Put on your Happy Face — by Jake

HappyFace_Lawrence“Over the hills and through the woods to grandmother’s house we go.”

My wife, two sons and I just did this, literally. We arrived at the in-laws house just minutes ago after a car ride across three states. A surprise trip to their place to spend Christmas together.  This will be the first time in a few years that we, along with my brother-in-law, will all be in the same house for the holiday. It’s sure to be a great week.

I’m sure many of you may have similar plans with your family and friends as well. Some of you are getting ready to fly across the country while others may only be driving across town. For us, the total time on the road was about 11 hours.

It’s amazing how many different emotions can be experienced during an 11-hour road trip with two fidgety, elementary-aged boys. Of course, we played the usual road games like “I spy” which help pass the time and keeps everyone’s mood up. Then there are times, though, when the distance and being restrained in the back seat becomes too much to handle.

In those moments as a parent I get to see how my sons and I really communicate. Even if ‘the discussion’ starts out calm, there comes a point where no amount of reasoning can explain to a child that we do not own a teleportation machine and he just needs to sit there and watch out the window. This is when it sometimes becomes necessary to use a tone and volume of voice that can convey to the child that we are done debating and this is the last thing I’m going to say about it.

I will spare the details but if you have a son/daughter or have ever been a son/daughter you’ve experienced this same situation.
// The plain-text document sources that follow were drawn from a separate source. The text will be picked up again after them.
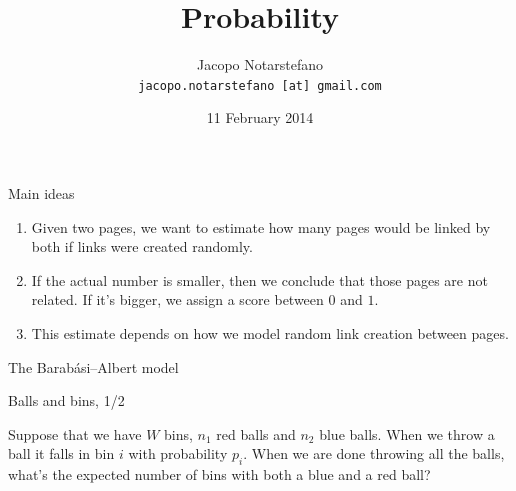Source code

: \documentclass[12pt]{beamer}
\title{Probability}
\author[Jacopo Notarstefano]{
    Jacopo Notarstefano\\
    \texttt{jacopo.notarstefano [at] gmail.com}
}
\date{11 February 2014}
\begin{document}
    \begin{frame}[plain]
        \titlepage
    \end{frame}

    \begin{frame}{Main ideas}
        \begin{enumerate}
            \item Given two pages, we want to estimate how many pages would be linked
            by both if links were created randomly.
            \item If the actual number is smaller, then we conclude that those pages
            are not related. If it's bigger, we assign a score between \(0\) and \(1\).
            \item This estimate depends on how we model random link creation between
            pages.
        \end{enumerate}
    \end{frame}

    \begin{frame}{The Barabási–Albert model}
    \end{frame}

    \begin{frame}{Balls and bins, 1/2}
        \begin{problem}
            Suppose that we have \(W\) bins, \(n_1\) red balls and \(n_2\) blue balls.
            When we throw a ball it falls in bin \(i\) with probability \(p_i\). When
            we are done throwing all the balls, what's the expected number of bins with
            both a blue and a red ball?
        \end{problem}
        \begin{figure}
        \end{figure}
    \end{frame}
\end{document}
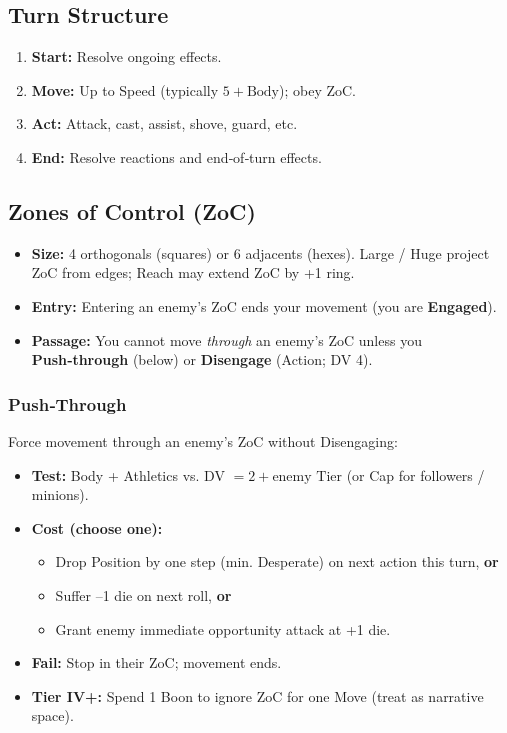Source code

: \subsection{Turn Structure}
\begin{enumerate}[nosep]
    \item \textbf{Start:} Resolve ongoing effects.
    \item \textbf{Move:} Up to Speed (typically \(5 + \text{Body}\)); obey ZoC.
    \item \textbf{Act:} Attack, cast, assist, shove, guard, etc.
    \item \textbf{End:} Resolve reactions and end‑of‑turn effects.
\end{enumerate}

\subsection{Zones of Control (ZoC)}\label{subsec:zoc}
\begin{itemize}[nosep]
    \item \textbf{Size:} 4 orthogonals (squares) or 6 adjacents (hexes). Large / Huge project ZoC from edges; Reach may extend ZoC by +1 ring.
    \item \textbf{Entry:} Entering an enemy's ZoC ends your movement (you are \textbf{Engaged}).
    \item \textbf{Passage:} You cannot move \textit{through} an enemy's ZoC unless you \textbf{Push‑through} (below) or \textbf{Disengage} (Action; DV 4).
\end{itemize}

\subsubsection*{Push‑Through}
Force movement through an enemy's ZoC without Disengaging:
\begin{itemize}[nosep]
    \item \textbf{Test:} Body + Athletics vs. DV \(= 2 + \text{enemy Tier}\) (or Cap for followers / minions).
    \item \textbf{Cost (choose one):}
        \begin{itemize}[nosep,label=$\bullet$]
            \item Drop Position by one step (min. Desperate) on next action this turn, \textbf{or}
            \item Suffer --1 die on next roll, \textbf{or}
            \item Grant enemy immediate opportunity attack at +1 die.
        \end{itemize}
    \item \textbf{Fail:} Stop in their ZoC; movement ends.
    \item \textbf{Tier IV+:} Spend 1 Boon to ignore ZoC for one Move (treat as narrative space).
\end{itemize}

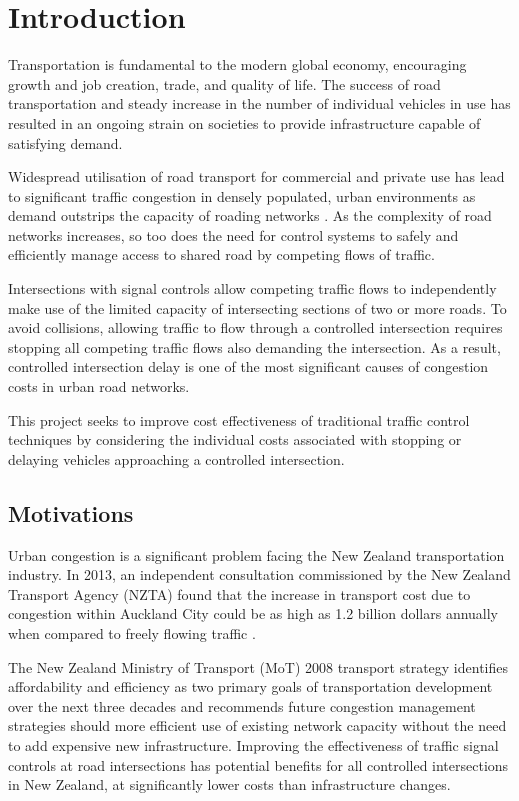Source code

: \chapter{Introduction}

Transportation is fundamental to the modern global economy, encouraging growth and job creation, trade, and quality of life. The success of road transportation and steady increase in the number of individual vehicles in use has resulted in an ongoing strain on societies to provide infrastructure capable of satisfying demand. 

Widespread utilisation of road transport for commercial and private use has lead to significant traffic congestion in densely populated, urban environments as demand outstrips the capacity of roading networks \cite{euro2011whitepaper}. As the complexity of road networks increases, so too does the need for control systems to safely and efficiently manage access to shared road by competing flows of traffic. 

Intersections with signal controls allow competing traffic flows to independently make use of the limited capacity of intersecting sections of  two or more roads. To avoid collisions, allowing traffic to flow through a controlled intersection requires stopping all competing traffic flows also demanding the intersection. As a result, controlled intersection delay is one of the most significant causes of congestion costs in urban road networks.

This project seeks to improve cost effectiveness of traditional traffic control techniques by considering the individual costs associated with stopping or delaying vehicles approaching a controlled intersection.

\section {Motivations}

Urban congestion is a significant problem facing the New Zealand transportation industry. In 2013, an independent consultation commissioned by the New Zealand Transport Agency (NZTA) found that the increase in transport cost due to congestion within Auckland City could be as high as 1.2 billion dollars annually when compared to freely flowing traffic \cite{wallis2013costs}. 

The New Zealand Ministry of Transport (MoT) 2008 transport strategy identifies affordability and efficiency as two primary goals of transportation development over the next three decades and recommends future congestion management strategies should more efficient use of existing network capacity without the need to add expensive new infrastructure. Improving the effectiveness of traffic signal controls at road intersections has potential benefits for all controlled intersections in New Zealand, at significantly lower costs than infrastructure changes.

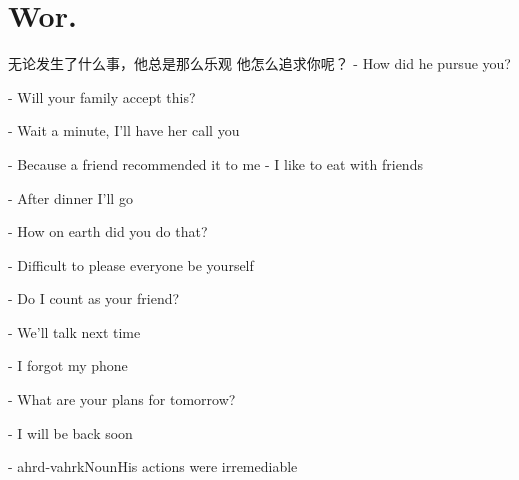 \documentclass[14pt,a4paper,twoside]{article} %
\newcommand{\centry}[2]{#1 - #2}
\begin{document}
    \section*{Wor.}

\begin{multicols}{2}

    无论发生了什么事，他总是那么乐观
    他怎么追求你呢？ - How did he pursue you?

    \centry{}{Will your family accept this?}

    \centry{}{Wait a minute, I'll have her call you}

    \centry{}{Because a friend recommended it to me}
    \centry{}{I like to eat with friends}

    \centry{}{After dinner I'll go}

    \centry{}{How on earth did you do that?}

    \centry{}{Difficult to please everyone be yourself}

    \centry{}{Do I count as your friend?}

    \centry{}{We'll talk next time}


    \centry{}{I forgot my phone}


    \centry{}{What are your plans for tomorrow?}

    \centry{}{I will be back soon}

    \centry{}{ahrd-vahrk}{Noun}{His actions were irremediable}

\end{multicols}
\end{document}

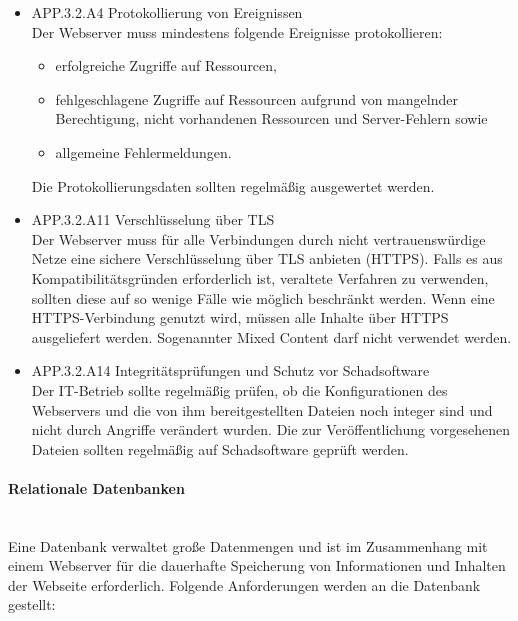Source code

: \begin{itemize}
      \item APP.3.2.A4 Protokollierung von Ereignissen\\
			Der Webserver muss mindestens folgende Ereignisse protokollieren:
\begin{itemize}
\item erfolgreiche Zugriffe auf Ressourcen,
\item fehlgeschlagene Zugriffe auf Ressourcen aufgrund von mangelnder Berechtigung, nicht vorhandenen Ressourcen und Server-Fehlern sowie
\item allgemeine Fehlermeldungen.
\end{itemize}
Die Protokollierungsdaten sollten regelm\"a{\ss}ig ausgewertet werden.\\
			
			\item APP.3.2.A11 Verschl\"usselung \"uber TLS\\
			Der Webserver muss f\"ur alle Verbindungen durch nicht vertrauensw\"urdige Netze eine sichere Verschl\"usselung \"uber \ac{TLS} anbieten (HTTPS). Falls es aus Kompatibilit\"atsgr\"unden erforderlich ist, veraltete Verfahren zu verwenden, sollten diese auf so wenige F\"alle wie m\"oglich beschr\"ankt werden. Wenn eine HTTPS-Verbindung genutzt wird, m\"ussen alle Inhalte \"uber HTTPS ausgeliefert werden. Sogenannter Mixed Content darf nicht verwendet werden.\\
			
			\item APP.3.2.A14 Integrit\"atspr\"ufungen und Schutz vor Schadsoftware\\
			Der IT-Betrieb sollte regelm\"a{\ss}ig pr\"ufen, ob die Konfigurationen des Webservers und die von ihm bereitgestellten Dateien noch integer sind und nicht durch Angriffe ver\"andert wurden. Die zur Ver\"offentlichung vorgesehenen Dateien sollten regelm\"a{\ss}ig auf Schadsoftware gepr\"uft werden.\\
						
   \end{itemize}   

\paragraph{Relationale Datenbanken}
\noindent \\Eine Datenbank verwaltet gro{\ss}e Datenmengen und ist im Zusammenhang mit einem Webserver f\"ur die dauerhafte Speicherung von Informationen und Inhalten der Webseite erforderlich. Folgende Anforderungen werden an die Datenbank gestellt:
You know, then, the emotional response that this type of communicating invokes within a developing young person. Normally, they end up with a red face and watery eyes. This sort of thing is part of the wild ride that is the parent-child relationship.

This isn’t my point though. It’s what I said a few minutes after this.

As the sobbing was winding down, I looked in the rear-view mirror to let them know that they needed it to stop. That we were going to be arriving at grandmas soon and I didn’t want our ‘discussion’ and the resulting emotions to cast a bad vibe over our reunion. I said you need to wipe your eyes and clean up your face. I was telling him to put on a happy face.

No doubt there are many people this time of year that are preparing to put on a happy face just so that they can get through all the family time and holiday gatherings. It’s natural; we want people to believe we are doing fine and had a great year. It’s painful though. It’s not what we want to do. Whether it’s the result of a silly spat with your kid or something deeper, we carry to these parties some sort of baggage.

No words written here can stop you from putting on your happy face. I only want to encourage you to in that the reason we celebrate this time of year is to remember the coming of The One who can truly remedy our hurts. Do you really want a happy face? Search after a happy heart.

“A glad heart makes a happy face; a broken heart crushes the spirit.”
Proverbs 15:13

From the Lawrence family to yours, ‘Safe travels and Merry Christmas!’